* WHAT THIS TASK INVOLVES *
Could you restate the data word for word?

______

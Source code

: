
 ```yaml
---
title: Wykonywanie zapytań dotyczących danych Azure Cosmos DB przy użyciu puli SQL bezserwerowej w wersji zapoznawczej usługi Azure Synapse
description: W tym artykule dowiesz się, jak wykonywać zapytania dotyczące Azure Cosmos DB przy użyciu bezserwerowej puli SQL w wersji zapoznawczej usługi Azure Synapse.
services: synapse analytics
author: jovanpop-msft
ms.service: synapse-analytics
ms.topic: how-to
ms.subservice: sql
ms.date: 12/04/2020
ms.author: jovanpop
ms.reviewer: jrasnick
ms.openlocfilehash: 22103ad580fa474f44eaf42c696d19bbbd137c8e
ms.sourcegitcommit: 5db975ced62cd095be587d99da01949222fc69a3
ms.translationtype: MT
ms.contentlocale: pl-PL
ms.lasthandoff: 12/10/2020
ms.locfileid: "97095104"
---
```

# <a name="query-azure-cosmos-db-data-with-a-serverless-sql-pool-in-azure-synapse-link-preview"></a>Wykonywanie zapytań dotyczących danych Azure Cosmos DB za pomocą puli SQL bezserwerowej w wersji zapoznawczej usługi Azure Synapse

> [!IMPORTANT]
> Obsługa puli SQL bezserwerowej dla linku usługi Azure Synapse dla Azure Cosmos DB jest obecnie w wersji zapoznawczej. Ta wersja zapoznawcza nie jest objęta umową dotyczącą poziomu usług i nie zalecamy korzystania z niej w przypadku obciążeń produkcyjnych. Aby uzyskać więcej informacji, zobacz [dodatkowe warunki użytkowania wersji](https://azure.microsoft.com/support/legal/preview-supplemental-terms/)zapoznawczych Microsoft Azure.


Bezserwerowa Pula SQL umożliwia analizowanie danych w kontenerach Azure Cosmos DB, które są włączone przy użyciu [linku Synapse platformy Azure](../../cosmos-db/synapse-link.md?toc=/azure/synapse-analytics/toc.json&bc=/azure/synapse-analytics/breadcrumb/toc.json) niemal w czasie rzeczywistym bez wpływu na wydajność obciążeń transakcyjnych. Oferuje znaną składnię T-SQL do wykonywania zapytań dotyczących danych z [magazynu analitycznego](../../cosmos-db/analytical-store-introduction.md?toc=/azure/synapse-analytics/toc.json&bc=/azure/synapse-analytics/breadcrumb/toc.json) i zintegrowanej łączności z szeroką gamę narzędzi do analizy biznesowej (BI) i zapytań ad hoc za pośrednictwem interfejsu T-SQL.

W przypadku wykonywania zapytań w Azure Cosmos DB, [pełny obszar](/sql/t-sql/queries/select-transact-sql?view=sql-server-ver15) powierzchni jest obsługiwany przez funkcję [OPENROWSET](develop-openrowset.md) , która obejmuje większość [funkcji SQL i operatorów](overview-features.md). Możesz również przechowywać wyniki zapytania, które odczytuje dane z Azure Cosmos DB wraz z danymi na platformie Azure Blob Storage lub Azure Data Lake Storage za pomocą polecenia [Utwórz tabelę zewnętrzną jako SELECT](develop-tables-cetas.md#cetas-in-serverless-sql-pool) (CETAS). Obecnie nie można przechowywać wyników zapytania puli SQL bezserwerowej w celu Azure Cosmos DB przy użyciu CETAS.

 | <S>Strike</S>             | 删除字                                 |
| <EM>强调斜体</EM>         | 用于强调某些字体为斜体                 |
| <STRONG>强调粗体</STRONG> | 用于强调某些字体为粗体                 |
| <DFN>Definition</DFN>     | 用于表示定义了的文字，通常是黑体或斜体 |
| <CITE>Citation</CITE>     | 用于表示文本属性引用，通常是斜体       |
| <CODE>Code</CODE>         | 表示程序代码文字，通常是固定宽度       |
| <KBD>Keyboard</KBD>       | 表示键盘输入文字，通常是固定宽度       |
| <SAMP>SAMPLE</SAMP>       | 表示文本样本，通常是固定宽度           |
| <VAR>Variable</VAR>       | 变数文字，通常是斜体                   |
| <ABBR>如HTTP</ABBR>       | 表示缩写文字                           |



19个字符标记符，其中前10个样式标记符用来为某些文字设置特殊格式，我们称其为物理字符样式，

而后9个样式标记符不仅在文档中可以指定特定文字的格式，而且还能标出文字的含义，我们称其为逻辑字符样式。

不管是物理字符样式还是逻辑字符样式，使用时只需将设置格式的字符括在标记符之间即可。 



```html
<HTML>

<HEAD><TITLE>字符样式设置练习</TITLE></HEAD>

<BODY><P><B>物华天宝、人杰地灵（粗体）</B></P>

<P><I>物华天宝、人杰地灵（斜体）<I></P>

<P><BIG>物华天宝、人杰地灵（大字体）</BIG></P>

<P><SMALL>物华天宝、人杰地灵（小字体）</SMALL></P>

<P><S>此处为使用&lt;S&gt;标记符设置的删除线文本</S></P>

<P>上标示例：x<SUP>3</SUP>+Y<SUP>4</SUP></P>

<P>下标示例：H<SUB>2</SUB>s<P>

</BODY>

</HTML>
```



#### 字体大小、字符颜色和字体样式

______

* TASK SOLUTION *
Source code

:
 ```yaml
---
title: Wykonywanie zapytań dotyczących danych Azure Cosmos DB przy użyciu puli SQL bezserwerowej w wersji zapoznawczej usługi Azure Synapse
description: W tym artykule dowiesz się, jak wykonywać zapytania dotyczące Azure Cosmos DB przy użyciu bezserwerowej puli SQL w wersji zapoznawczej usługi Azure Synapse.
services: synapse analytics
author: jovanpop-msft
ms.service: synapse-analytics
ms.topic: how-to
ms.subservice: sql
ms.date: 12/04/2020
ms.author: jovanpop
ms.reviewer: jrasnick
ms.openlocfilehash: 22103ad580fa474f44eaf42c696d19bbbd137c8e
ms.sourcegitcommit: 5db975ced62cd095be587d99da01949222fc69a3
ms.translationtype: MT
ms.contentlocale: pl-PL
ms.lasthandoff: 12/10/2020
ms.locfileid: "97095104"
---
```

# <a name="query-azure-cosmos-db-data-with-a-serverless-sql-pool-in-azure-synapse-link-preview"></a>Wykonywanie zapytań dotyczących danych Azure Cosmos DB za pomocą puli SQL bezserwerowej w wersji zapoznawczej usługi Azure Synapse

> [!IMPORTANT]
> Obsługa puli SQL bezserwerowej dla linku usługi Azure Synapse dla Azure Cosmos DB jest obecnie w wersji zapoznawczej. Ta wersja zapoznawcza nie jest objęta umową dotyczącą poziomu usług i nie zalecamy korzystania z niej w przypadku obciążeń produkcyjnych. Aby uzyskać więcej informacji, zobacz [dodatkowe warunki użytkowania wersji](https://azure.microsoft.com/support/legal/preview-supplemental-terms/)zapoznawczych Microsoft Azure.


Bezserwerowa Pula SQL umożliwia analizowanie danych w kontenerach Azure Cosmos DB, które są włączone przy użyciu [linku Synapse platformy Azure](../../cosmos-db/synapse-link.md?toc=/azure/synapse-analytics/toc.json&bc=/azure/synapse-analytics/breadcrumb/toc.json) niemal w czasie rzeczywistym bez wpływu na wydajność obciążeń transakcyjnych. Oferuje znaną składnię T-SQL do wykonywania zapytań dotyczących danych z [magazynu analitycznego](../../cosmos-db/analytical-store-introduction.md?toc=/azure/synapse-analytics/toc.json&bc=/azure/synapse-analytics/breadcrumb/toc.json) i zintegrowanej łączności z szeroką gamę narzędzi do analizy biznesowej (BI) i zapytań ad hoc za pośrednictwem interfejsu T-SQL.

W przypadku wykonywania zapytań w Azure Cosmos DB, [pełny obszar](/sql/t-sql/queries/select-transact-sql?view=sql-server-ver15) powierzchni jest obsługiwany przez funkcję [OPENROWSET](develop-openrowset.md) , która obejmuje większość [funkcji SQL i operatorów](overview-features.md). Możesz również przechowywać wyniki zapytania, które odczytuje dane z Azure Cosmos DB wraz z danymi na platformie Azure Blob Storage lub Azure Data Lake Storage za pomocą polecenia [Utwórz tabelę zewnętrzną jako SELECT](develop-tables-cetas.md#cetas-in-serverless-sql-pool) (CETAS). Obecnie nie można przechowywać wyników zapytania puli SQL bezserwerowej w celu Azure Cosmos DB przy użyciu CETAS.

 | <S>Strike</S>             | 删除字                                 |
| <EM>强调斜体</EM>         | 用于强调某些字体为斜体                 |
| <STRONG>强调粗体</STRONG> | 用于强调某些字体为粗体                 |
| <DFN>Definition</DFN>     | 用于表示定义了的文字，通常是黑体或斜体 |
| <CITE>Citation</CITE>     | 用于表示文本属性引用，通常是斜体       |
| <CODE>Code</CODE>         | 表示程序代码文字，通常是固定宽度       |
| <KBD>Keyboard</KBD>       | 表示键盘输入文字，通常是固定宽度       |
| <SAMP>SAMPLE</SAMP>       | 表示文本样本，通常是固定宽度           |
| <VAR>Variable</VAR>       | 变数文字，通常是斜体                   |
| <ABBR>如HTTP</ABBR>       | 表示缩写文字                           |



19个字符标记符，其中前10个样式标记符用来为某些文字设置特殊格式，我们称其为物理字符样式，

而后9个样式标记符不仅在文档中可以指定特定文字的格式，而且还能标出文字的含义，我们称其为逻辑字符样式。

不管是物理字符样式还是逻辑字符样式，使用时只需将设置格式的字符括在标记符之间即可。 



```html
<HTML>

<HEAD><TITLE>字符样式设置练习</TITLE></HEAD>

<BODY><P><B>物华天宝、人杰地灵（粗体）</B></P>

<P><I>物华天宝、人杰地灵（斜体）<I></P>

<P><BIG>物华天宝、人杰地灵（大字体）</BIG></P>

<P><SMALL>物华天宝、人杰地灵（小字体）</SMALL></P>

<P><S>此处为使用&lt;S&gt;标记符设置的删除线文本</S></P>

<P>上标示例：x<SUP>3</SUP>+Y<SUP>4</SUP></P>

<P>下标示例：H<SUB>2</SUB>s<P>

</BODY>

</HTML>
```



#### 字体大小、字符颜色和字体样式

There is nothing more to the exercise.